On the Farm
Just going to do a little update about what is happening on the farm...mostly planting! We have had an unseasonably cold spring this year. It has delayed planting of pretty much everything until the past couple of weeks. I remember in past years planting in April and just crossing my fingers that everything would be okay but I didn't dare do that this year. As soon as it looked like there were no freezing temps in the 10 day forecast, I started planting.
Here is a pic of something new I am trying this year...Pink Celery! Celery is actually pretty easy to grow and I have grown regular old green celery for several years. I have canned my own cream of celery soup to use in casseroles the past couple years. I saw the seed for this pink celery and decided to give it a try...so cute!
I moved the worms out to their summer home...the bathtub that we converted to a worm bin. They will stay out here until the freezing weather returns. I was pleasantly surprised at the amount of worms that I had in my bin in the house...
I find phenology fascinating and I always think that I am going to follow this advice but then life happens and I just get so busy and want to get it all planted! One aspect of phenology is looking to (mostly perennial) plants to give you cues as to when to plant your garden.

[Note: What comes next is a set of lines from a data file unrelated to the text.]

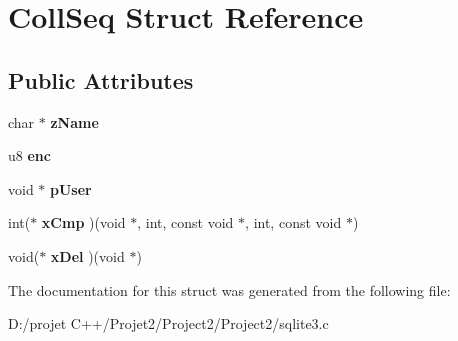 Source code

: \hypertarget{struct_coll_seq}{}\section{Coll\+Seq Struct Reference}
\label{struct_coll_seq}
\subsection*{Public Attributes}
\begin{DoxyCompactItemize}
\item 
\mbox{\label{struct_coll_seq_a48d6d5f71d4f8a3ab122903464e8b4a1}} 
char $\ast$ {\bfseries z\+Name}
\item 
\mbox{\label{struct_coll_seq_add27da1a70ed6f538447e9183eeb4838}} 
u8 {\bfseries enc}
\item 
\mbox{\label{struct_coll_seq_a3cee924d41e730ccec7f686eb5b6f041}} 
void $\ast$ {\bfseries p\+User}
\item 
\mbox{\label{struct_coll_seq_a3f5a0c7eb4da9d8e396138719210f580}} 
int($\ast$ {\bfseries x\+Cmp} )(void $\ast$, int, const void $\ast$, int, const void $\ast$)
\item 
\mbox{\label{struct_coll_seq_a92c8da8b4021953e5bdc0fd9af077f1f}} 
void($\ast$ {\bfseries x\+Del} )(void $\ast$)
\end{DoxyCompactItemize}


The documentation for this struct was generated from the following file\+:\begin{DoxyCompactItemize}
\item 
D\+:/projet C++/\+Projet2/\+Project2/\+Project2/sqlite3.\+c\end{DoxyCompactItemize}
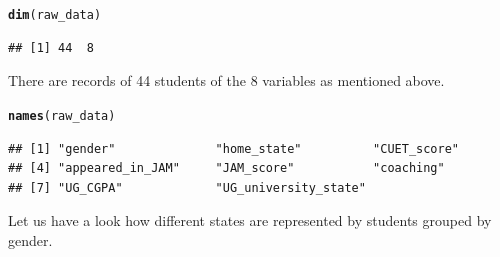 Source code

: \documentclass[11pt, a4paper]{article}\usepackage[]{graphicx}\usepackage[]{xcolor}
\makeatletter
\newcommand{\hldef}[1]{\textcolor[rgb]{0.345,0.345,0.345}{#1}}%
\newcommand{\hlkwd}[1]{\textcolor[rgb]{0.737,0.353,0.396}{\textbf{#1}}}%
\newenvironment{kframe}{%
 \def\at@end@of@kframe{}%
 \ifinner\ifhmode%
  \def\at@end@of@kframe{\end{minipage}}%
  \begin{minipage}{\columnwidth}%
 \fi\fi%
 \def\FrameCommand##1{\hskip\@totalleftmargin \hskip-\fboxsep
 \colorbox{shadecolor}{##1}\hskip-\fboxsep
     \hskip-\linewidth \hskip-\@totalleftmargin \hskip\columnwidth}%
 \MakeFramed {\advance\hsize-\width
   \@totalleftmargin\z@ \linewidth\hsize
   \@setminipage}}%
 {\par\unskip\endMakeFramed%
 \at@end@of@kframe}
\newenvironment{knitrout}{}{} %
\makeatother
\begin{document}
\begin{knitrout}
\color{fgcolor}\begin{kframe}
\begin{alltt}
\hlkwd{dim}\hldef{(raw_data)}
\end{alltt}
\begin{verbatim}
## [1] 44  8
\end{verbatim}
\end{kframe}
\end{knitrout}
There are records of 44 students of the 8 variables as mentioned above.

\begin{knitrout}
\color{fgcolor}\begin{kframe}
\begin{alltt}
\hlkwd{names}\hldef{(raw_data)}
\end{alltt}
\begin{verbatim}
## [1] "gender"              "home_state"          "CUET_score"         
## [4] "appeared_in_JAM"     "JAM_score"           "coaching"           
## [7] "UG_CGPA"             "UG_university_state"
\end{verbatim}
\end{kframe}
\end{knitrout}

\newpage


Let us have a look how different states are represented by students grouped by gender.
\end{document}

In a broader sense, phenology also encompasses bird migration, fall leaf color, insect emergence, etc...
Taken from almanac.com:
"Phenology is the study of cyclical natural phenomena and events—from bud burst to bird migration—and then letting nature’s timing help you understand when to plant and harvest. Native and ornamental plants act as nature’s “alarm clock” by signaling that temperatures and precipitation are optimal for planting.Since average frost dates are just an estimate, observing the plant and animal activity can be very helpful. While not totally foolproof, following nature’s clock helps us tune in to the rhythm of life around us."
Here are some examples...sorry, not the best quality pic but I think you can read it if you make it larger...
When I asked Henry if he knew about phenology he said he did and gave me this example: it is time to put out a preemergence herbicide for crabgrass when the forsythia bloom. I had heard earlier this spring that it is time to hunt for morels after you have cut your grass 2 times.
Do you use any phenology when you plant your garden?
Have an eggcellent day!
Joshua is graduating from high school on Wednesday!